Hii, Querencia. Pan back again for another review.
"Well, perhaps that isn't exactly the best way to put it," Henry reconsidered. "There's only the one shop, and I suppose it stays in place somewhere. But the doors... they open anywhere they're needed. Nearly everywhere."
Off-topic point, but this idea is NEAT. I need shops like Mr Vaughn's. If I could open my front door and step straight into a supermarket, I'd never be more than twenty feet from a chocolate bar. Or a bookshop. On the other hand, my self restraint would go straight out of the window and I would never not be buying things.
Finnley didn't think this further explanation helped much. His head was hurting a bit. He searched behind him for a chair and fell into it. It wasn't the first strange thing he'd seen here, but still. Couldn't just one thing be normal for once?

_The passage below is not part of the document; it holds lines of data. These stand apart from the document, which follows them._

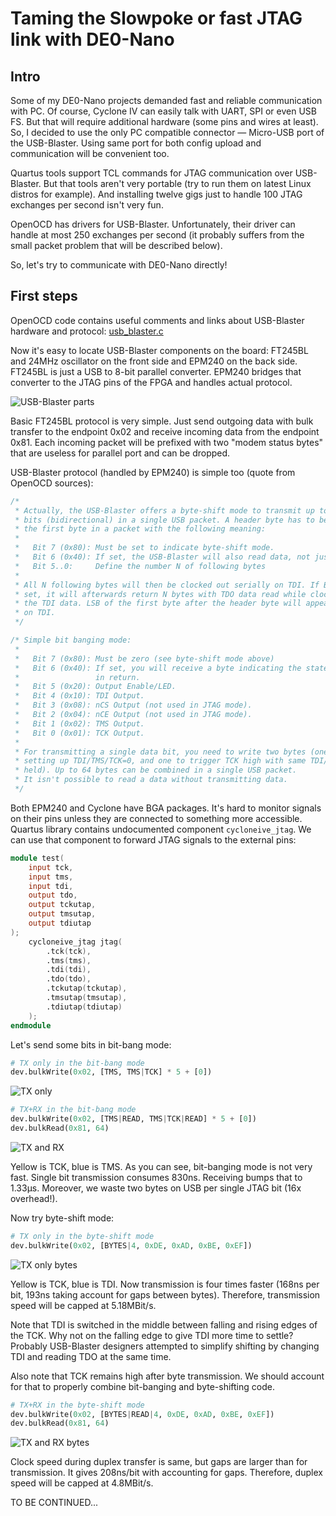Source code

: Taming the Slowpoke or fast JTAG link with DE0-Nano
===================================================

## Intro

Some of my DE0-Nano projects demanded fast and reliable communication with PC.
Of course, Cyclone IV can easily talk with UART, SPI or even USB FS.
But that will require additional hardware (some pins and wires at least).
So, I decided to use the only PC compatible connector — Micro-USB port of the USB-Blaster.
Using same port for both config upload and communication will be convenient too.

Quartus tools support TCL commands for JTAG communication over USB-Blaster.
But that tools aren't very portable (try to run them on latest Linux distros for example).
And installing twelve gigs just to handle 100 JTAG exchanges per second isn't very fun.

OpenOCD has drivers for USB-Blaster.
Unfortunately, their driver can handle at most 250 exchanges per second
(it probably suffers from the small packet problem that will be described below).

So, let's try to communicate with DE0-Nano directly!

## First steps

OpenOCD code contains useful comments and links about USB-Blaster hardware and protocol:
[usb_blaster.c](https://sourceforge.net/p/openocd/code/ci/master/tree/src/jtag/drivers/usb_blaster/usb_blaster.c)

Now it's easy to locate USB-Blaster components on the board: FT245BL and 24MHz oscillator on the front side and EPM240 on the back side.
FT245BL is just a USB to 8-bit parallel converter. EPM240 bridges that converter to the JTAG pins of the FPGA and handles actual protocol.

![USB-Blaster parts](usb_blaster_parts.jpg "USB-Blaster parts")

Basic FT245BL protocol is very simple.
Just send outgoing data with bulk transfer to the endpoint 0x02 and receive incoming data from the endpoint 0x81.
Each incoming packet will be prefixed with two "modem status bytes" that are useless for parallel port and can be dropped.

USB-Blaster protocol (handled by EPM240) is simple too (quote from OpenOCD sources):

```c
/*
 * Actually, the USB-Blaster offers a byte-shift mode to transmit up to 504 data
 * bits (bidirectional) in a single USB packet. A header byte has to be sent as
 * the first byte in a packet with the following meaning:
 *
 *   Bit 7 (0x80): Must be set to indicate byte-shift mode.
 *   Bit 6 (0x40): If set, the USB-Blaster will also read data, not just write.
 *   Bit 5..0:     Define the number N of following bytes
 *
 * All N following bytes will then be clocked out serially on TDI. If Bit 6 was
 * set, it will afterwards return N bytes with TDO data read while clocking out
 * the TDI data. LSB of the first byte after the header byte will appear first
 * on TDI.
 */

/* Simple bit banging mode:
 *
 *   Bit 7 (0x80): Must be zero (see byte-shift mode above)
 *   Bit 6 (0x40): If set, you will receive a byte indicating the state of TDO
 *                 in return.
 *   Bit 5 (0x20): Output Enable/LED.
 *   Bit 4 (0x10): TDI Output.
 *   Bit 3 (0x08): nCS Output (not used in JTAG mode).
 *   Bit 2 (0x04): nCE Output (not used in JTAG mode).
 *   Bit 1 (0x02): TMS Output.
 *   Bit 0 (0x01): TCK Output.
 *
 * For transmitting a single data bit, you need to write two bytes (one for
 * setting up TDI/TMS/TCK=0, and one to trigger TCK high with same TDI/TMS
 * held). Up to 64 bytes can be combined in a single USB packet.
 * It isn't possible to read a data without transmitting data.
 */

```

Both EPM240 and Cyclone have BGA packages. It's hard to monitor signals on their pins unless they are connected to something more accessible.
Quartus library contains undocumented component `cycloneive_jtag`. We can use that component to forward JTAG signals to the external pins:

```verilog
module test(
    input tck,
    input tms,
    input tdi,
    output tdo,
    output tckutap,
    output tmsutap,
    output tdiutap
);
    cycloneive_jtag jtag(
        .tck(tck),
        .tms(tms),
        .tdi(tdi),
        .tdo(tdo),
        .tckutap(tckutap),
        .tmsutap(tmsutap),
        .tdiutap(tdiutap)
    );
endmodule
```

Let's send some bits in bit-bang mode:

```python
# TX only in the bit-bang mode
dev.bulkWrite(0x02, [TMS, TMS|TCK] * 5 + [0])
```

![TX only](tx_only.png "TX only")

```python
# TX+RX in the bit-bang mode
dev.bulkWrite(0x02, [TMS|READ, TMS|TCK|READ] * 5 + [0])
dev.bulkRead(0x81, 64)
```

![TX and RX](tx_rx.png "TX and RX")

Yellow is TCK, blue is TMS. As you can see, bit-banging mode is not very fast.
Single bit transmission consumes 830ns. Receiving bumps that to 1.33µs.
Moreover, we waste two bytes on USB per single JTAG bit (16x overhead!).

Now try byte-shift mode:

```python
# TX only in the byte-shift mode
dev.bulkWrite(0x02, [BYTES|4, 0xDE, 0xAD, 0xBE, 0xEF])
```

![TX only bytes](tx_only_b.png "TX only bytes")

Yellow is TCK, blue is TDI. Now transmission is four times faster (168ns per bit, 193ns taking account for gaps between bytes).
Therefore, transmission speed will be capped at 5.18MBit/s.

Note that TDI is switched in the middle between falling and rising edges of the TCK. Why not on the falling edge to give TDI more time to settle?
Probably USB-Blaster designers attempted to simplify shifting by changing TDI and reading TDO at the same time.

Also note that TCK remains high after byte transmission. We should account for that to properly combine bit-banging and byte-shifting code.

```python
# TX+RX in the byte-shift mode
dev.bulkWrite(0x02, [BYTES|READ|4, 0xDE, 0xAD, 0xBE, 0xEF])
dev.bulkRead(0x81, 64)
```

![TX and RX bytes](tx_rx_b.png "TX and RX bytes")

Clock speed during duplex transfer is same, but gaps are larger than for transmission. It gives 208ns/bit with accounting for gaps.
Therefore, duplex speed will be capped at 4.8MBit/s.

TO BE CONTINUED...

I kind of find it strange that Finnley doesn't have more of a visible reaction. Like, there's no nervous laughter, no utterings of 'sorry, what did you say?', no kind of denial or certainty that he's misheard or misunderstood. Maybe it comes from the fact that he's already moderately accustomed to the idea of magic, but it means the shock doesn't quite ring true for me. This is a similar type of issue to what I mentioned about his attitude to Mr Vaughn in previous chapters, and how he seems weirdly unperturbed by him knowing things he shouldn't. I generally feel like you skirt around the mental fallout of uncomfortable revelations or trauma (because Finnley's pretty unaffected by his ordeal in the woods, too). That's probably an early-draft thing, because I know how annoying Feelings™ are to write when you've got PLOT to deal with.
Mr. Vaughn descended the steps much more slowly, as if some fresh weight had been added to his shoulders. He took one look at the pair, and the weight seemed to get heavier.
I like this pair of sentences. It's not massively poetic or monumental or anything, but I often feel that the best sentences rarely are. It's nice. I can picture it.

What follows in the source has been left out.